Many Sri Lanka watchers have been talking about a recent interview with Chandrika Kumaratunga, who previously served as president of Sri Lanka and is currently the chairperson of the Office for National Unity and Reconciliation (ONUR).
The interview with Kumaratunga is worth reading in its entirely, although one part in particular has really caught people’s attention. Journalist Upal Wickramasinghe asked Kumaratunga where the country stands in terms of establishing national reconciliation.
“It is successfully carried out,” Kumaratunga notes. “In the face of opposition and a handful of extremists, activities are continuing with the blessings of the majority. Reconciliation means a lengthy activity. What is urgent now is to bring in a new constitution, and then comes the establishment of the Office of the Missing Persons. With these in place, there would not be any necessity to have courts to probe war crimes.”
This is an incredible statement for a variety of reasons; let’s look at a few of them. Kumaratunga’s assertion that reconciliation “is successfully carried out” is ludicrous, as the roots causes of Sri Lanka’s civil war – which was fought from 1983 to 2009 between Sri Lankan government forces and the separatist Tamil Tigers – remain unresolved. More specifically, Kumaratunga’s claim that “there would not be any necessity to have courts to probe war crimes” is rather remarkable. If that indeed is her position (and there’s no reason to believe she wasn’t being straightforward in the interview), then is her chairpersonship of ONUR even appropriate?
As I wrote in a recent Diplomat article, accountability for wartime abuses is a complicated and difficult issue – not least because Sri Lanka’s military is almost exclusively Sinhalese, the ethnic majority in Sri Lanka. Essentially many Sinhalese people revere the military for winning a brutal civil war; they wouldn’t want to see criminal prosecutions of military personnel. Nevertheless, in order to ensure lasting peace, a credible accountability process is a vital part of that endeavor. There’s no getting around that.
Additionally, it’s unsurprising that Kumaratunga has cited the country’s constitution-building project. It’s less controversial than transitional justice in general and accountability specifically. But even negotiations pertaining to a new constitution haven’t been going well recently. Besides, the coalition government and its acolytes should not be allowed to champion constitution-building as a defense for failing to pursue other aspects of the reform agenda.
None of Sri Lanka’s four proposed transitional justice mechanisms (a truth commission, a judicial mechanism, and offices to handle reparations and disappearances) are operational. Parliament has approved the creation of an Office of Missing Persons, but that’s it. And there’s no clear timeline for the establishment of an accountability mechanism.

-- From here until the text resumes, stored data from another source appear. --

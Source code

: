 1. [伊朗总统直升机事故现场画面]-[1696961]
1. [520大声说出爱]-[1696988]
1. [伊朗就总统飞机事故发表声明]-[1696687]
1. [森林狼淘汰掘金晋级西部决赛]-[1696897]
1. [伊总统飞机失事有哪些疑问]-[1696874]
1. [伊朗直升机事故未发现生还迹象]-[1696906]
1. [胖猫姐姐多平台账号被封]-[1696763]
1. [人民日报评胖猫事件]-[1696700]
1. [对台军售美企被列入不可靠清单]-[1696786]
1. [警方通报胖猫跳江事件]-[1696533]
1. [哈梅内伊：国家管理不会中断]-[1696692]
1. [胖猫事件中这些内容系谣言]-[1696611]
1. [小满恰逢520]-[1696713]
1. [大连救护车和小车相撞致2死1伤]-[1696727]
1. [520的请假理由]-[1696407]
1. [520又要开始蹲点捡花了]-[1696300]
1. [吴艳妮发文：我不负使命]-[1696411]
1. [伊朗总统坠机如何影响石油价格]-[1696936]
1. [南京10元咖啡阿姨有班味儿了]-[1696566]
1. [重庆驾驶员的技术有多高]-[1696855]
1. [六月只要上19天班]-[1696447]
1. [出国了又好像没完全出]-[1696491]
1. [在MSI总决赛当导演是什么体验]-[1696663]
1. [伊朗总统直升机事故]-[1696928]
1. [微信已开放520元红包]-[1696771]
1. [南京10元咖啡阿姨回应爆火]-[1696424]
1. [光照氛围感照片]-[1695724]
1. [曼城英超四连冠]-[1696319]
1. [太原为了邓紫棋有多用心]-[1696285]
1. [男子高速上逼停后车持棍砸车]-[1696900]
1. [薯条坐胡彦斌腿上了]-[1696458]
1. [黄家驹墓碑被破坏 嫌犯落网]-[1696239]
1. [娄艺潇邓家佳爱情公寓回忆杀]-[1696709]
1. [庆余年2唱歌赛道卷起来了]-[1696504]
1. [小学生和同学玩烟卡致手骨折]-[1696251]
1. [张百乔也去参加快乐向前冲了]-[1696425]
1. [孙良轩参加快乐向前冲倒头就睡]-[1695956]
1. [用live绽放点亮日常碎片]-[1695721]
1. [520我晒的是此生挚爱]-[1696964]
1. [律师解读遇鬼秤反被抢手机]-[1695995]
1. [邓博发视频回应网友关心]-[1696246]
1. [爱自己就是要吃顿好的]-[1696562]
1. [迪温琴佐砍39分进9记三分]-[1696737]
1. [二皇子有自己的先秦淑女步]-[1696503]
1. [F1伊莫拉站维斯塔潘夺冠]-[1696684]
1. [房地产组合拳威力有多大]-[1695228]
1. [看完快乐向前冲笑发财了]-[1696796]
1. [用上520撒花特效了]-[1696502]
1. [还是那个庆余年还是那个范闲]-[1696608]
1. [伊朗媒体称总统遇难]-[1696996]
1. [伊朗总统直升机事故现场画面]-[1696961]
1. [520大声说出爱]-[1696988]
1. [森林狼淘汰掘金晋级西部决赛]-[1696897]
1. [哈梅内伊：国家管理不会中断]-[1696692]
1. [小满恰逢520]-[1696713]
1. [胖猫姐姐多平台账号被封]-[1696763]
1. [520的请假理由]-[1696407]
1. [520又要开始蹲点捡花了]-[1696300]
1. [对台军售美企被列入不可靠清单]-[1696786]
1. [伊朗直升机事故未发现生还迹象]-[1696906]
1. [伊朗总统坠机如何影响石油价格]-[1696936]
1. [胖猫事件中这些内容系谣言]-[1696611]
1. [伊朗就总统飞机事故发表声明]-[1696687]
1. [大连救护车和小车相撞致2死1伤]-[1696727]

At this point, it would be fair to wonder whether there will be any sort of accountability process at all, and to reconsider how much of the broader transitional justice agenda this government is serious about implementing. With Kumaratunga’s recent remarks, we could assume that she was speaking in a personal capacity. Unfortunately, her thoughts on reconciliation and accountability may not differ much from those of President Maithripala Sirisena or Prime Minister Ranil Wickremesinghe.